In mathematical logic, monoidal t-norm based logic (or shortly MTL), the logic of left-continuous t-norms, is one of the t-norm fuzzy logics. It belongs to the broader class of substructural logics, or logics of residuated lattices; it extends the logic of commutative bounded integral residuated lattices (known as Höhle's monoidal logic, Ono's FL_{ew}, or intuitionistic logic without contraction) by the axiom of prelinearity.

== Motivation ==
In fuzzy logic, rather than regarding statements as being either true or false, we associate each statement with a numerical confidence in that statement. By convention the confidences range over the unit interval $[0,1]$, where the maximal confidence $1$ corresponds to the classical concept of true and the minimal confidence $0$ corresponds to the classical concept of false.

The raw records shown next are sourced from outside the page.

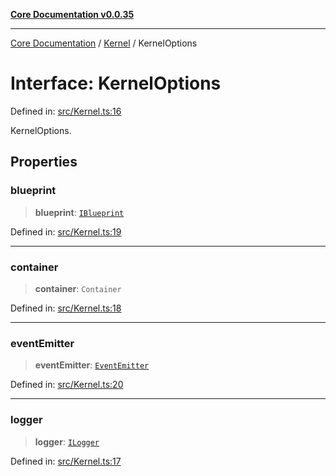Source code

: [**Core Documentation v0.0.35**](../../README.md)

***

[Core Documentation](../../modules.md) / [Kernel](../README.md) / KernelOptions

# Interface: KernelOptions

Defined in: [src/Kernel.ts:16](https://github.com/stonemjs/core/blob/83759020101bdf94fc7c7a0d8609e63689d57c0f/src/Kernel.ts#L16)

KernelOptions.

## Properties

### blueprint

> **blueprint**: [`IBlueprint`](../../definitions/type-aliases/IBlueprint.md)

Defined in: [src/Kernel.ts:19](https://github.com/stonemjs/core/blob/83759020101bdf94fc7c7a0d8609e63689d57c0f/src/Kernel.ts#L19)

***

### container

> **container**: `Container`

Defined in: [src/Kernel.ts:18](https://github.com/stonemjs/core/blob/83759020101bdf94fc7c7a0d8609e63689d57c0f/src/Kernel.ts#L18)

***

### eventEmitter

> **eventEmitter**: [`EventEmitter`](../../events/EventEmitter/classes/EventEmitter.md)

Defined in: [src/Kernel.ts:20](https://github.com/stonemjs/core/blob/83759020101bdf94fc7c7a0d8609e63689d57c0f/src/Kernel.ts#L20)

***

### logger

> **logger**: [`ILogger`](../../definitions/interfaces/ILogger.md)

Defined in: [src/Kernel.ts:17](https://github.com/stonemjs/core/blob/83759020101bdf94fc7c7a0d8609e63689d57c0f/src/Kernel.ts#L17)
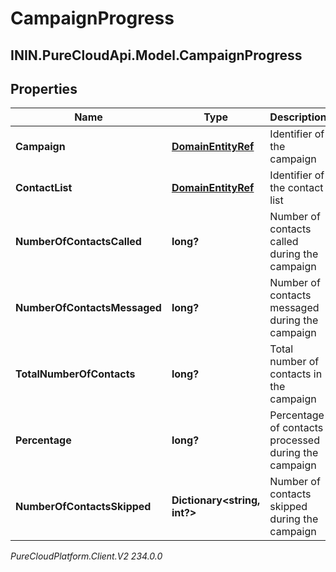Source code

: # CampaignProgress

## ININ.PureCloudApi.Model.CampaignProgress

## Properties

|Name | Type | Description | Notes|
|------------ | ------------- | ------------- | -------------|
| **Campaign** | [**DomainEntityRef**](DomainEntityRef) | Identifier of the campaign | |
| **ContactList** | [**DomainEntityRef**](DomainEntityRef) | Identifier of the contact list | |
| **NumberOfContactsCalled** | **long?** | Number of contacts called during the campaign | [optional] |
| **NumberOfContactsMessaged** | **long?** | Number of contacts messaged during the campaign | [optional] |
| **TotalNumberOfContacts** | **long?** | Total number of contacts in the campaign | [optional] |
| **Percentage** | **long?** | Percentage of contacts processed during the campaign | [optional] |
| **NumberOfContactsSkipped** | **Dictionary&lt;string, int?&gt;** | Number of contacts skipped during the campaign | [optional] |



_PureCloudPlatform.Client.V2 234.0.0_
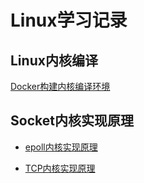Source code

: # Linux学习记录 
## Linux内核编译
[Docker构建内核编译环境](./docker/compile-env.md)

## Socket内核实现原理
* [epoll内核实现原理](./socket/epoll.md)

* [TCP内核实现原理](./socket/tcp.md)


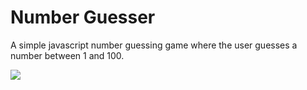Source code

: # Number Guesser

A simple javascript number guessing game where the user guesses a number between 1 and 100.

![](http://frontend.turing.io/assets/images/projects/number-guesser/numberguesser1.png)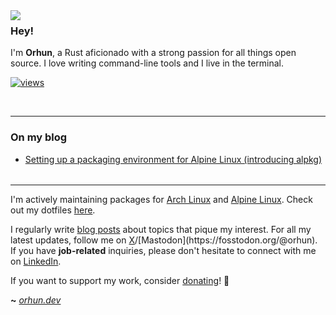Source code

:<img align="left" src="https://orhun.dev/img/crow.png">

### Hey!

I'm **Orhun**, a Rust aficionado with a strong passion for all things open source. I love writing command-line tools and I live in the terminal.

[![views](https://komarev.com/ghpvc/?username=0xrinx&style=flat&color=313131&label=views&abbreviated=true)](https://github.com/0xrinx)

<br>

<table>
  <tr>

---

### On my blog
<!-- blog starts -->
* [Setting up a packaging environment for Alpine Linux (introducing alpkg)](https://0xrinx.is-cool.dev/first/)
<!-- blog ends -->
  </tr>
</table>

---

I'm actively maintaining packages for [Arch Linux](https://archlinux.org/packages/?maintainer=orhun) and [Alpine Linux](https://pkgs.alpinelinux.org/packages?name=&branch=edge&repo=&arch=&maintainer=Orhun+Parmaks%C4%B1z). Check out my dotfiles [here](https://github.com/orhun/dotfiles).

I regularly write [blog posts](https://blog.orhun.dev) about topics that pique my interest. For all my latest updates, follow me on [X](https://x.com/orhunp_)/[Mastodon](https://fosstodon.org/@orhun). If you have **job-related** inquiries, please don't hesitate to connect with me on [LinkedIn](https://www.linkedin.com/in/orhunp/).

If you want to support my work, consider [donating](https://donate.orhun.dev)! 💖

**~** [_orhun.dev_](https://orhun.dev/)

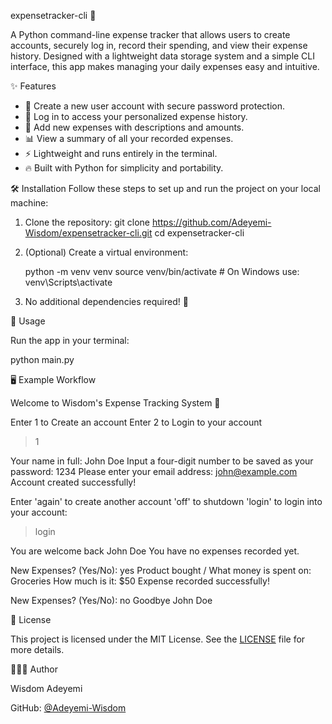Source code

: expensetracker-cli 💸

A Python command-line expense tracker that allows users to create accounts, securely log in, record their spending, and view their expense history. Designed with a lightweight data storage system and a simple CLI interface, this app makes managing your daily expenses easy and intuitive.


✨ Features

- 📝 Create a new user account with secure password protection.
- 🔐 Log in to access your personalized expense history.
- 💸 Add new expenses with descriptions and amounts.
- 📊 View a summary of all your recorded expenses.
- ⚡ Lightweight and runs entirely in the terminal.
- 🔥 Built with Python for simplicity and portability.

🛠 Installation
Follow these steps to set up and run the project on your local machine:

1. Clone the repository:
   git clone https://github.com/Adeyemi-Wisdom/expensetracker-cli.git
   cd expensetracker-cli

2. (Optional) Create a virtual environment:

   python -m venv venv
   source venv/bin/activate  # On Windows use: venv\Scripts\activate

3. No additional dependencies required! 🎉

 🚀 Usage

Run the app in your terminal:

python main.py

🖥 Example Workflow

Welcome to Wisdom's Expense Tracking System 💸

Enter 1 to Create an account
Enter 2 to Login to your account
> 1

Your name in full: John Doe
Input a four-digit number to be saved as your password: 1234
Please enter your email address: john@example.com
Account created successfully!

Enter 'again' to create another account
'off' to shutdown
'login' to login into your account:
> login

You are welcome back John Doe
You have no expenses recorded yet.

New Expenses? (Yes/No): yes
Product bought / What money is spent on: Groceries
How much is it: $50
Expense recorded successfully!

New Expenses? (Yes/No): no
Goodbye John Doe

📝 License

This project is licensed under the MIT License.
See the [LICENSE](LICENSE) file for more details.

👩🏽‍💻 Author

Wisdom Adeyemi

GitHub: [@Adeyemi-Wisdom](https://github.com/Adeyemi-Wisdom)
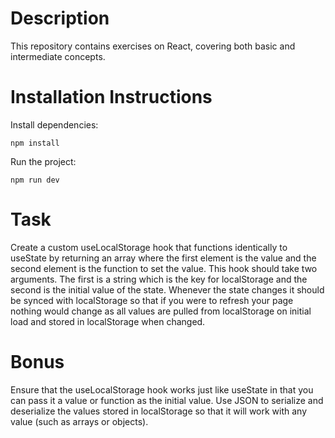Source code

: # Description

This repository contains exercises on React, covering both basic and intermediate concepts.

# Installation Instructions

Install dependencies:

`npm install`

Run the project:

`npm run dev`

# Task

Create a custom useLocalStorage hook that functions identically to useState by returning an array where the first element is the value and the second element is the function to set the value. This hook should take two arguments. The first is a string which is the key for localStorage and the second is the initial value of the state.
Whenever the state changes it should be synced with localStorage so that if you were to refresh your page nothing would change as all values are pulled from localStorage on initial load and stored in localStorage when changed.

# Bonus
Ensure that the useLocalStorage hook works just like useState in that you can pass it a value or function as the initial value.
Use JSON to serialize and deserialize the values stored in localStorage so that it will work with any value (such as arrays or objects).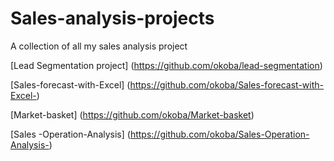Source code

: # Sales-analysis-projects
A collection of all my sales analysis project

[Lead Segmentation project] (https://github.com/okoba/lead-segmentation)

[Sales-forecast-with-Excel] (https://github.com/okoba/Sales-forecast-with-Excel-)

[Market-basket] (https://github.com/okoba/Market-basket)

[Sales -Operation-Analysis] (https://github.com/okoba/Sales-Operation-Analysis-)
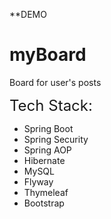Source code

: **DEMO

# myBoard
Board for user's posts

<font size="5">Tech Stack:</font>
- Spring Boot
- Spring Security
- Spring AOP
- Hibernate
- MySQL
- Flyway
- Thymeleaf
- Bootstrap
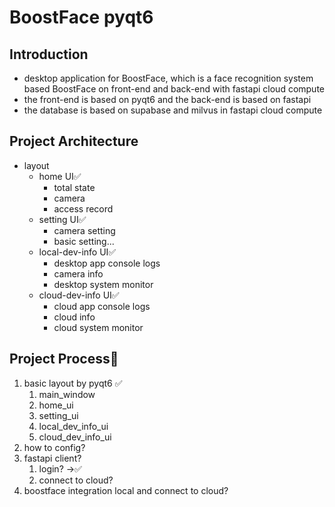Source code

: # BoostFace pyqt6

## Introduction

- desktop application for BoostFace, which is a face recognition system based BoostFace on front-end and back-end with
  fastapi cloud compute
- the front-end is based on pyqt6 and the back-end is based on fastapi
- the database is based on supabase and milvus in fastapi cloud compute

## Project Architecture
- layout
    - home UI✅
        - total state
        - camera
        - access record
    - setting UI✅
        - camera setting
        - basic setting...
    - local-dev-info UI✅
        - desktop app console logs
        - camera info
        - desktop system monitor
    - cloud-dev-info UI✅
        - cloud app console logs
        - cloud info
        - cloud system monitor

## Project Process🌈
1. basic layout by pyqt6 ✅
    1. main_window
    2. home_ui
    3. setting_ui
    4. local_dev_info_ui
    5. cloud_dev_info_ui
2. how to config?
3. fastapi client?
    1. login? ->✅
    2. connect to cloud?
4. boostface integration local and connect to cloud?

T-norms are binary functions on the real unit interval [0, 1] that in fuzzy logic are often used to represent a conjunction connective; if $a,b \in [0,1]$ are the confidences we ascribe to the statements $A$ and $B$ respectively, then one uses a t-norm $*$ to calculate the confidence $a*b$ ascribed to the compound statement ‘$A$ and $B$’. A t-norm $*$ has to satisfy the properties of
commutativity $a*b = b*a$,
associativity $(a*b)*c = a*(b*c)$,
monotonicity — if $a \leqslant b$ and $c \leqslant d$ then $a*c \leqslant b*d$,
and having 1 as identity element $1*a = a$.
Notably absent from this list is the property of idempotence $a*a = a$; the closest one gets is that $a*a \leqslant 1*a = a$. It may seem strange to be less confident in ‘$A$ and $A$’ than in just $A$, but we generally do want to allow for letting the confidence $a*b$ in a combined ‘$A$ and $B$’ be less than both the confidence $a$ in $A$ and the confidence $b$ in $B$, and then the ordering $a*b < a \leqslant b$ by monotonicity requires $a*a \leqslant a*b < a$. Another way of putting it is that the t-norm can only take into account the confidences as numbers, not the reasons that may be behind ascribing those confidences; thus it cannot treat ‘$A$ and $A$’ differently from ‘$A$ and $B$, where we are equally confident in both’.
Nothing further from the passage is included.